**REQUIRED WORK**
Set out exactly, line by line, the stretch of data below that begins at the line containing "### 2024 Presidential Election Preparations" and ends at the line containing "City Clerk Casey", with both ends kept.
[RECORD EXCERPTS Boundary: Start]
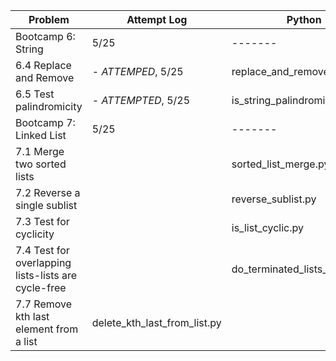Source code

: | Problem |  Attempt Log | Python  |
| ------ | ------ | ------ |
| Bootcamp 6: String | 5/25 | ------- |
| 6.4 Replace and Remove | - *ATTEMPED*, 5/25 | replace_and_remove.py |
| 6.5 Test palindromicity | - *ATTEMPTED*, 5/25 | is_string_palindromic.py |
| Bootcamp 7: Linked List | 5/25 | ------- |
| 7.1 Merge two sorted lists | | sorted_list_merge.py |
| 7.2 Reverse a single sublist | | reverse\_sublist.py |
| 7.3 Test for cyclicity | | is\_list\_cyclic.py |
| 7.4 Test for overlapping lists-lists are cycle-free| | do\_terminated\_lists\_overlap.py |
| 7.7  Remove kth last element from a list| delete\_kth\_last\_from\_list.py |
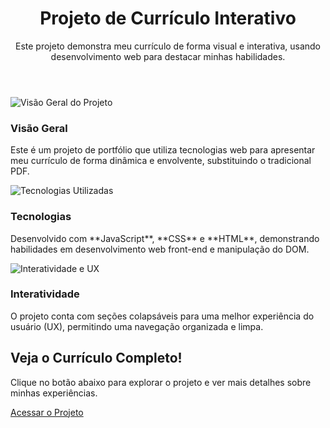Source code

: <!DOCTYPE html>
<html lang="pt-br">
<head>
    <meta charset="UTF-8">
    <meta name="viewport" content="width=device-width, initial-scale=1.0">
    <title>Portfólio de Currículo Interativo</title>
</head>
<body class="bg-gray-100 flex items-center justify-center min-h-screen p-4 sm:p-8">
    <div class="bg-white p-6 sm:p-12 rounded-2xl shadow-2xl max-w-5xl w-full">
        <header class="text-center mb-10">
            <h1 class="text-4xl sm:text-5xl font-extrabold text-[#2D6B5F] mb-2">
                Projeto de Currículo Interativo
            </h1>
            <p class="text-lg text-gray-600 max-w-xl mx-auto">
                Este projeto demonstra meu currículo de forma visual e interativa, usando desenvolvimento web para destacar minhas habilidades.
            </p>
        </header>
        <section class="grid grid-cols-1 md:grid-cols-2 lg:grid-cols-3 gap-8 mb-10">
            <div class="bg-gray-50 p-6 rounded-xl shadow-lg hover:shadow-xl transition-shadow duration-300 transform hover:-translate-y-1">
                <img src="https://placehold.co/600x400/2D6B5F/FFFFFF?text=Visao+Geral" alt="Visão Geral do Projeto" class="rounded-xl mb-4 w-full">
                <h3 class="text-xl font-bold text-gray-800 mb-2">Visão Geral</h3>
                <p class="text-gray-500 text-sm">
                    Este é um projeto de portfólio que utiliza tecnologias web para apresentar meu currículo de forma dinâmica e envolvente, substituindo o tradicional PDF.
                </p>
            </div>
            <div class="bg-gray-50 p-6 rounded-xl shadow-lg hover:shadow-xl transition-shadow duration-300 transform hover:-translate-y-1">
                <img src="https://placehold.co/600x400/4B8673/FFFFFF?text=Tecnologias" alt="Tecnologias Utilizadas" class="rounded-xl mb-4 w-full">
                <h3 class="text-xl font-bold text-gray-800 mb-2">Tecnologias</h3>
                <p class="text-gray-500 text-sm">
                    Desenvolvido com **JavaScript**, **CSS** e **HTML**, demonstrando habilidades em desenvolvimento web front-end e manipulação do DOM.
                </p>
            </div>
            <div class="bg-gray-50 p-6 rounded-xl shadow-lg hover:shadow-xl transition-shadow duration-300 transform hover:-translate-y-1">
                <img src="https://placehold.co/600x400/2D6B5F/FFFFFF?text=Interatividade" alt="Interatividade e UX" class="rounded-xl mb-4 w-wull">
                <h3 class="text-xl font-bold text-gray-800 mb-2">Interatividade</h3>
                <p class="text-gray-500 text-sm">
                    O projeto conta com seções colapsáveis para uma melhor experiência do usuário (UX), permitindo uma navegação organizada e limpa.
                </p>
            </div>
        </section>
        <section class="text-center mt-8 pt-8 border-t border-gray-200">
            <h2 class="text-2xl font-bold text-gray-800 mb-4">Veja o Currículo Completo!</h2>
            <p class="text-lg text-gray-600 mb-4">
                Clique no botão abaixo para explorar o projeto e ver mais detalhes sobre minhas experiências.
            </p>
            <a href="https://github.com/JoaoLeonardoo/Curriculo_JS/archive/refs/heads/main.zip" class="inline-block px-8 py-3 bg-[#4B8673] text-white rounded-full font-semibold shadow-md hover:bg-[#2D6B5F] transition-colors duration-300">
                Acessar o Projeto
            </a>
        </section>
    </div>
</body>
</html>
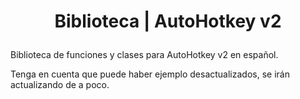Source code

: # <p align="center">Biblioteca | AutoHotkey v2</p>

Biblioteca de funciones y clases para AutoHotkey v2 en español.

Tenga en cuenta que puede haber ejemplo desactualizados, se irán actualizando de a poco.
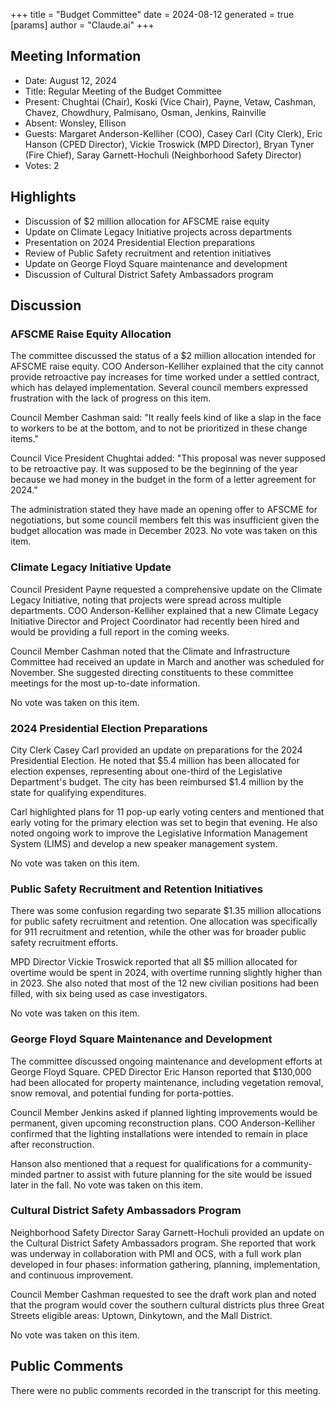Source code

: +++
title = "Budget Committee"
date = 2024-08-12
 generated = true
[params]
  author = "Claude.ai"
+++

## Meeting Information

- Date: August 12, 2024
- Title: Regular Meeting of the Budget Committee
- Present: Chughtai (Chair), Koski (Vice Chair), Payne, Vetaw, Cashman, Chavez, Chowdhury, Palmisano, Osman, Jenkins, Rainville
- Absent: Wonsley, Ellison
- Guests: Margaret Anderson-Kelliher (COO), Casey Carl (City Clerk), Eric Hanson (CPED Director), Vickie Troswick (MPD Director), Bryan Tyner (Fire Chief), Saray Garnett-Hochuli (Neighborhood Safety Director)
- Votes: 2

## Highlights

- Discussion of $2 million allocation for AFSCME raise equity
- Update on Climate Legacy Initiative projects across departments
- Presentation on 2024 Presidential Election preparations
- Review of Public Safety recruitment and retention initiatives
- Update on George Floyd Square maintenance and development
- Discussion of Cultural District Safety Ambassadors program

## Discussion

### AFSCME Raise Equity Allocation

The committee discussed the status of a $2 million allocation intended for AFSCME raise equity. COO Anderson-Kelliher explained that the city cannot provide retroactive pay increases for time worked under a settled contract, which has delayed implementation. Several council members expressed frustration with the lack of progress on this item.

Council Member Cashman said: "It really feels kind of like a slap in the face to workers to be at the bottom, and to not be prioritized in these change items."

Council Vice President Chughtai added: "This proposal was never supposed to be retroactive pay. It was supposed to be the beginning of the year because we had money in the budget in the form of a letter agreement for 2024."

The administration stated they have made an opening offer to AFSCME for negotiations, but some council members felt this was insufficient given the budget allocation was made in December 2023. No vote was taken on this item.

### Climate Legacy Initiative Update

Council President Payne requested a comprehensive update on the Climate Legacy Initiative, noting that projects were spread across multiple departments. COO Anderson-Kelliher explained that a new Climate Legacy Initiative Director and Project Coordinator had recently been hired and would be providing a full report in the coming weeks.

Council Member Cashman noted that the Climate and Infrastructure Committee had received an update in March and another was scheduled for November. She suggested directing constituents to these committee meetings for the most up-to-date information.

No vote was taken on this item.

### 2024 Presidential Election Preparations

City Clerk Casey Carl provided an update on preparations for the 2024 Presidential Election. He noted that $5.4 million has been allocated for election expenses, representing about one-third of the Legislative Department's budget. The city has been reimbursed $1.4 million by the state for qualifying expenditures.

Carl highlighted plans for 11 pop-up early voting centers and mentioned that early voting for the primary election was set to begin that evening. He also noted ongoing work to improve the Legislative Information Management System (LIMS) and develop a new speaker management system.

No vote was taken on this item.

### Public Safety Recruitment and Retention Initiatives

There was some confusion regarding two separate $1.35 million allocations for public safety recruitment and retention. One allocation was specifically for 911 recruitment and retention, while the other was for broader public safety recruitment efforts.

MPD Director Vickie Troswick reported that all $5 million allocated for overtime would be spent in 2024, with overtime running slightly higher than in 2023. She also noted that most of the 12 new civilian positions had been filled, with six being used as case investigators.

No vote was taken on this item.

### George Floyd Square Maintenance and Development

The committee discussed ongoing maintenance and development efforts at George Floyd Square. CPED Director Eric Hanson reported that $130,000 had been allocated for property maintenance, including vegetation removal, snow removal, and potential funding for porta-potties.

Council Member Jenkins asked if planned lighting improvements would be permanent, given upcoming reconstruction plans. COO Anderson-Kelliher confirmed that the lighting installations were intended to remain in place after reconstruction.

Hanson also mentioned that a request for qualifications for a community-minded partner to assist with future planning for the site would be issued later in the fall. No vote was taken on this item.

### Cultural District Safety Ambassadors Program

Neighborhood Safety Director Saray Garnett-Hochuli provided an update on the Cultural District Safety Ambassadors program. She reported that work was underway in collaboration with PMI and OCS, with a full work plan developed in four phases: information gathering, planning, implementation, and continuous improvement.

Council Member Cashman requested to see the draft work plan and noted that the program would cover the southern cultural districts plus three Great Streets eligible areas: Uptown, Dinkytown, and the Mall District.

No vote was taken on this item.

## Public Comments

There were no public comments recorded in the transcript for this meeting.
[RECORD EXCERPTS Boundary: End]
**EXERCISE SOLUTION**
### 2024 Presidential Election Preparations

City Clerk Casey Carl provided an update on preparations for the 2024 Presidential Election. He noted that $5.4 million has been allocated for election expenses, representing about one-third of the Legislative Department's budget. The city has been reimbursed $1.4 million by the state for qualifying expenditures.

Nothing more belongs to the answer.